EXERCISE BRIEF
Where a line in the records below contains the string "BodyBreak", tally it; give only the final number.

Saved entries
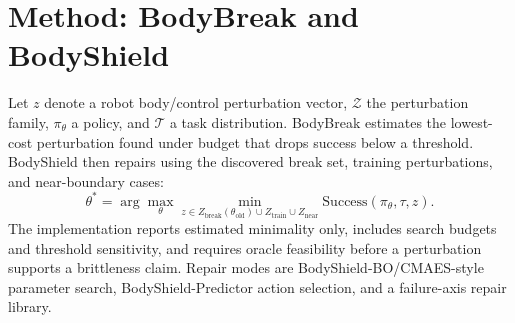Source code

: \section{Method: BodyBreak and BodyShield}

Let \(z\) denote a robot body/control perturbation vector, \(\mathcal{Z}\)
the perturbation family, \(\pi_\theta\) a policy, and \(\mathcal{T}\) a task
distribution. BodyBreak estimates the lowest-cost perturbation found under
budget that drops success below a threshold. BodyShield then repairs using
the discovered break set, training perturbations, and near-boundary cases:
\[
\theta^*=\arg\max_\theta \min_{z\in Z_{\mathrm{break}}(\theta_{\mathrm{old}})
\cup Z_{\mathrm{train}}\cup Z_{\mathrm{near}}} \mathrm{Success}(\pi_\theta,\tau,z).
\]
The implementation reports estimated minimality only, includes search budgets
and threshold sensitivity, and requires oracle feasibility before a perturbation
supports a brittleness claim. Repair modes are BodyShield-BO/CMAES-style
parameter search, BodyShield-Predictor action selection, and a failure-axis
repair library.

YOUR RESPONSE
2